One of conservatism's founding fathers

Edmund Burke died on July 9th, 1797, having spent nearly three decades in Parliament, and laying down in his writings and speeches what became the philosophical foundations of conservatism.

Part of that philosophy emerged in his different responses to two different revolutions. When the American colonists began to rebel against what they saw as an irksome rule by a distant Britain, Burke was generally supportive of them because they were seeking to preserve the traditional rights of Englishmen against new encroachments. “They augur misgovernment at a distance,” he reported, “and snuff the approach of tyranny in every tainted breeze.”

Burke made speeches in Parliament opposing new taxes on the colonists and urging restraint and compromise in dealing with them. The British constitution had evolved naturally over centuries, and incorporated accumulated wisdom built up over many generations. Burke thought the Americans were trying to hold on to that constitution and the rights enshrined within it. He regarded them as brothers and sisters united by blood and heritage, and hoped that if they secured their independence, they would opt to work in close union with their mother country.

When the French Revolution took place, Burke’s initial sympathy vanished within weeks into outright hostility. This was not a conservative revolution staged to retain traditional values, but an outright rejection of those values in the name of abstract ideas about what their rights ought to be. He thought the French had discarded “the yoke of law and morals.” He contrasted the English Glorious Revolution of 1688, which he described as “an adjustment” of the constitution, with the French destruction not only of their constitution, but the religion and the culture that bound them to each other as a society.

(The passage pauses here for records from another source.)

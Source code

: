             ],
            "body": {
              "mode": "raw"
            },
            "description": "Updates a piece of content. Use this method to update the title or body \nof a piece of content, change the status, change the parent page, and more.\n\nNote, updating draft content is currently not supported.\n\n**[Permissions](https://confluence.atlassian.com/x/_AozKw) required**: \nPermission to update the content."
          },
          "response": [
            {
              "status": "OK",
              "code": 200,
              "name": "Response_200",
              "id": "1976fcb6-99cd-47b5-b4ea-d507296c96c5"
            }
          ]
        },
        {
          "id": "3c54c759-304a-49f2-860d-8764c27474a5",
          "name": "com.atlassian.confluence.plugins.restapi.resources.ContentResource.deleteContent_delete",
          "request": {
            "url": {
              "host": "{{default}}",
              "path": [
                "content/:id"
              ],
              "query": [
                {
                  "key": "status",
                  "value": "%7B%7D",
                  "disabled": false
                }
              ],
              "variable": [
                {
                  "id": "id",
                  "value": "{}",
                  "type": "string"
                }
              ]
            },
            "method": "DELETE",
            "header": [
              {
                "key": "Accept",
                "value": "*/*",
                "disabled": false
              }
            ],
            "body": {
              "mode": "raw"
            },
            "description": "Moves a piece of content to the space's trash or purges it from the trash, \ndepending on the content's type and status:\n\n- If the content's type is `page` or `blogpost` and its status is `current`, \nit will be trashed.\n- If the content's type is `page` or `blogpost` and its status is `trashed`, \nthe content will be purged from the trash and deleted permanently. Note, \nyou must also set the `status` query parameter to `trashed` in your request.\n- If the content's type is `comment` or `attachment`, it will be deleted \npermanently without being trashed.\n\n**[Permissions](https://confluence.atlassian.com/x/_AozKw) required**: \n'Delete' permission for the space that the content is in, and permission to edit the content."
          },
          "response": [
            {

They had instead descended into anarchy, he said.

His “Reflections on the Revolution in France” (1790) was an instant best-seller, going through several editions in its first year alone. There was at the time a general optimism in England about what the French might achieve by shaking off their feudal past, and Burke alienated many of his Whig friends, including Charles James Fox, by publishing so extreme a condemnation. People in general were optimistic about France, but Burke was not, and events proved him right.

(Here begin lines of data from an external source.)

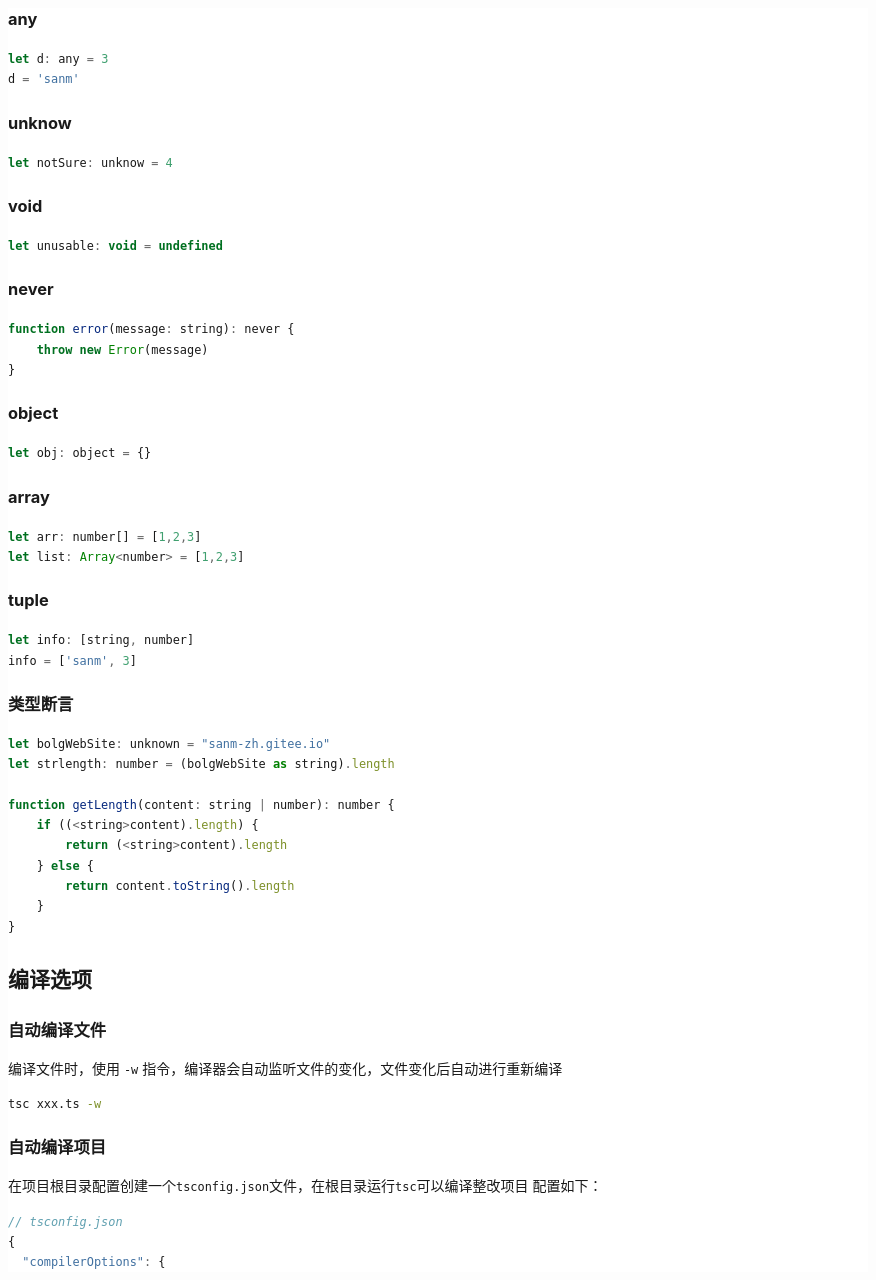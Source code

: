 ### any
```js
let d: any = 3
d = 'sanm'
```
### unknow
```js
let notSure: unknow = 4
```
### void
```js
let unusable: void = undefined
```
### never
```js
function error(message: string): never {
    throw new Error(message)
}
```
### object
```js
let obj: object = {}
```
### array
```js
let arr: number[] = [1,2,3]
let list: Array<number> = [1,2,3]
```
### tuple
```js
let info: [string, number]
info = ['sanm', 3]
```
### 类型断言
```js
let bolgWebSite: unknown = "sanm-zh.gitee.io"
let strlength: number = (bolgWebSite as string).length

function getLength(content: string | number): number {
    if ((<string>content).length) {
        return (<string>content).length
    } else {
        return content.toString().length
    }
}
```

## 编译选项
### 自动编译文件
编译文件时，使用 `-w` 指令，编译器会自动监听文件的变化，文件变化后自动进行重新编译
```bash
tsc xxx.ts -w
```
### 自动编译项目
在项目根目录配置创建一个`tsconfig.json`文件，在根目录运行`tsc`可以编译整改项目
配置如下：
```js
// tsconfig.json
{
  "compilerOptions": {
```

He became the leading figure within the conservative faction of the Whig Party which he dubbed the Old Whigs as opposed to the pro-French Revolution New Whigs led by Charles James Fox. Burke's former friendship with Fox never recovered.

A part of Burke's case was that society stores up in its customs and traditions the accumulated wisdom of previous generations, the practices that have been found to work and to be conducive to a fulfilled life. Of course change happens, but it should take place naturally and organically, by evolution, not revolution.

Hayek echoed this in his account of the three sources of human values. Those we acquire biologically and those we think up in our minds are trivial compared to those we receive culturally from society. Burke put it succinctly:

“We are afraid to put men to live and trade each on his own private stock of reason; because we suspect that this stock in each man is small, and that the individuals would do better to avail themselves of the general bank and capital of nations, and of ages.”

Rather than mocking custom and discarding it as outdated, Burke thought we should try to discern what it is about customary ways that have caused them to be retained.

“Many of our men of speculation, instead of exploding general prejudices, employ their sagacity to discover the latent wisdom which prevails in them.”

The philosophical basis of Conservatism is not simply wanting to keep things the same. It is wanting change to be spontaneous: evolution not revolution, and based on the tried and tested, rather than on the novel. This is one reason why it has lasted.